Official figures published yesterday show that the country has been relying heavily on the Malta-Sicily interconnector for its energy supply, both last year and the year before.  But now that the Delimara gas-fired power station has been commissioned, the question is how long will the current electricity rates be sustainable?

Yesterday’s statistics show how in 2015, the year in which the interconnector was commissioned, Malta had sourced 47 per cent of its electricity from the European grid while last year that amount had increased to no less than 68 per cent.

Now that the Delimara power station is online, Malta will incur fines of an unspecified nature if it does not purchase a certain amount of electricity from Delimara. 

Earlier this year, our sister Sunday newspaper had reported a study that showed how if the power station had been up and running in 2015 as per the Labour Party’s electoral pledge, it would have cost the country an extra €138 million over the last two years.

The study estimated the additional costs the country would have incurred in 2015 and 2016 if the country’s energy requirements had been met by the new Delimara power plant instead of the electricity interconnector.  In actual fact, the study found it was the use of the interconnector, which was commissioned in March 2015, that had been responsible for keeping the prices of electricity down.

According to the study, if the Electrogas power station had been up and running as originally planned as per the government’s electoral programme, and had begun to supply the same energy purchased from the interconnector then, it would have cost the country an additional €54 million more in 2015.

Using the same yardstick for 2016, when close to 70 per cent of the country’s energy needs were purchased from the interconnector, the sole use of the Delimara power station would have cost the country €84 million more in 2016.

The expert analysis had also called into question the actual need for a new power station in the first place, given that energy production data for 2016 shows that the interconnector is able to cope with three-quarters of the country’s energy needs and that the BWSC plant would have been more than enough to cater for the remainder of the country’s energy requirements.
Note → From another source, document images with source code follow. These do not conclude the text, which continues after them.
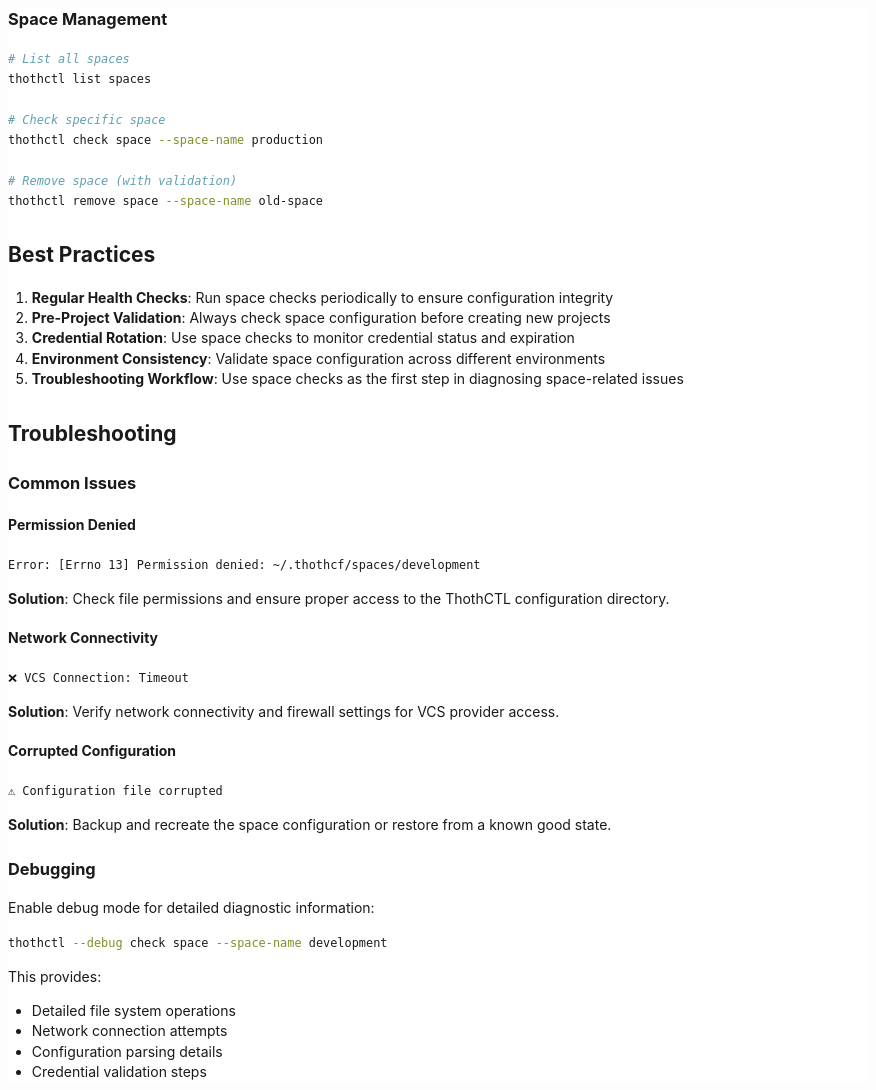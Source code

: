 ### Space Management
```bash
# List all spaces
thothctl list spaces

# Check specific space
thothctl check space --space-name production

# Remove space (with validation)
thothctl remove space --space-name old-space
```

## Best Practices

1. **Regular Health Checks**: Run space checks periodically to ensure configuration integrity
2. **Pre-Project Validation**: Always check space configuration before creating new projects
3. **Credential Rotation**: Use space checks to monitor credential status and expiration
4. **Environment Consistency**: Validate space configuration across different environments
5. **Troubleshooting Workflow**: Use space checks as the first step in diagnosing space-related issues

## Troubleshooting

### Common Issues

#### Permission Denied
```
Error: [Errno 13] Permission denied: ~/.thothcf/spaces/development
```
**Solution**: Check file permissions and ensure proper access to the ThothCTL configuration directory.

#### Network Connectivity
```
❌ VCS Connection: Timeout
```
**Solution**: Verify network connectivity and firewall settings for VCS provider access.

#### Corrupted Configuration
```
⚠️ Configuration file corrupted
```
**Solution**: Backup and recreate the space configuration or restore from a known good state.

### Debugging

Enable debug mode for detailed diagnostic information:

```bash
thothctl --debug check space --space-name development
```

This provides:
- Detailed file system operations
- Network connection attempts
- Configuration parsing details
- Credential validation steps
According to the analysis, the additional cost of producing energy locally, as opposed to sourcing it from the interconnector, is in the region of €138 million, almost €70 million a year, over 2015 and 2016 together.

The study bases its findings on the agreed price that Enemalta will purchase electricity from the Delimara facility, 9c5 per unit, and compares and contrasts usage with the cost of electricity from the Interconnector rate (€0.03-€0.06, and using an average price of €0.045 per unit).
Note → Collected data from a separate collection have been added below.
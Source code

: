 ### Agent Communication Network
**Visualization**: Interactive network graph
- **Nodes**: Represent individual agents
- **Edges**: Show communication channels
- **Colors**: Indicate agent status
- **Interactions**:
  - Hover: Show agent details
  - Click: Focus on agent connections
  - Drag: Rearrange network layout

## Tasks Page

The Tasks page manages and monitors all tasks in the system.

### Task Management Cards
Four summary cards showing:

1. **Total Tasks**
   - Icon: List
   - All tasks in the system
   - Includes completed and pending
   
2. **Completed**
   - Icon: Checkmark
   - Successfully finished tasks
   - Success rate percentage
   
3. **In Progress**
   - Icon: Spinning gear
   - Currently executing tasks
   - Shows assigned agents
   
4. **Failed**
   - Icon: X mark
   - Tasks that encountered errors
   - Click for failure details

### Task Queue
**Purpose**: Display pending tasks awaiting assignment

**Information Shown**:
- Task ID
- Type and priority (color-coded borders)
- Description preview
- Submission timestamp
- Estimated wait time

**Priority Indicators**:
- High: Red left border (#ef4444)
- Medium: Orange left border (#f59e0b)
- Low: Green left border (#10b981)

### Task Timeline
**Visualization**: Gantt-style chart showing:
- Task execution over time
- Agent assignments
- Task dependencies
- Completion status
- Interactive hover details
It is, of course, necessary to have redundancy in the electricity supply system because if something were to befall the interconnector and without the new Delimara power station being available the BWSC plant would not be able to take up the entire slack.

The problem, however, is that given the significant price differential between the interconnector and the power station, with electricity from the latter costing as much as twice as much as the former, how sustainable will electricity prices remain?
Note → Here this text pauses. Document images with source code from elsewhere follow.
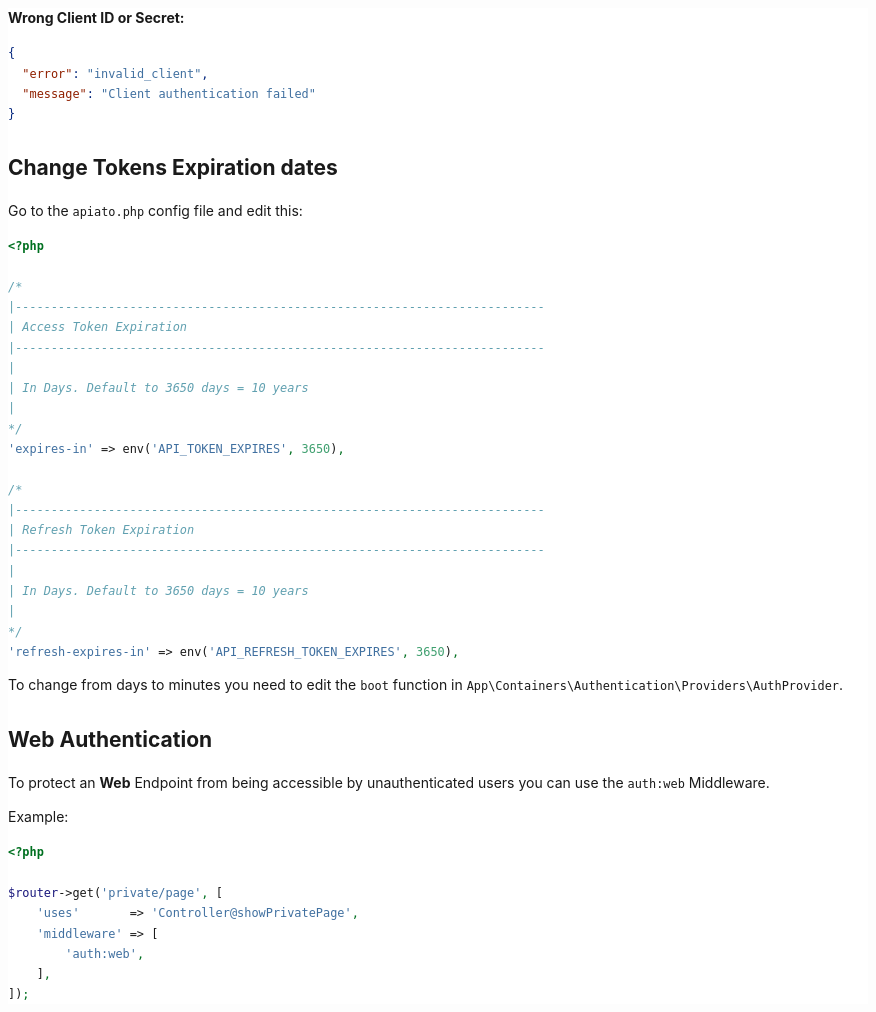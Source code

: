 **Wrong Client ID or Secret:**

```json
{
  "error": "invalid_client",
  "message": "Client authentication failed"
}
```


## Change Tokens Expiration dates

Go to the `apiato.php` config file and edit this:

```php
<?php

/*
|--------------------------------------------------------------------------
| Access Token Expiration
|--------------------------------------------------------------------------
|
| In Days. Default to 3650 days = 10 years
|
*/
'expires-in' => env('API_TOKEN_EXPIRES', 3650),

/*
|--------------------------------------------------------------------------
| Refresh Token Expiration
|--------------------------------------------------------------------------
|
| In Days. Default to 3650 days = 10 years
|
*/
'refresh-expires-in' => env('API_REFRESH_TOKEN_EXPIRES', 3650),
```

To change from days to minutes you need to edit the `boot` function in `App\Containers\Authentication\Providers\AuthProvider`.







## Web Authentication

To protect an **Web** Endpoint from being accessible by unauthenticated users you can use the `auth:web` Middleware.

Example:

```php
<?php

$router->get('private/page', [
    'uses'       => 'Controller@showPrivatePage',
    'middleware' => [
        'auth:web',
    ],
]);
```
No one has a crystal ball and it is very difficult to predict future oil and gas prices, but the fact of the matter is that the government has still placed itself into something of a straightjacket.

Whatever happens to those prices, the government has contracted the country to purchase its electricity from Delimara at 9c5 for the first five years of the installation’s lifespan and for a total of 18 years from the Azerbaijani state corporation SOCAR. 

The best the consumer can hope for is that the government has not painted itself into a corner and that it will somehow be able to negotiate new gas prices, more like those that we have seen from the interconnector, once the first five-year term is up.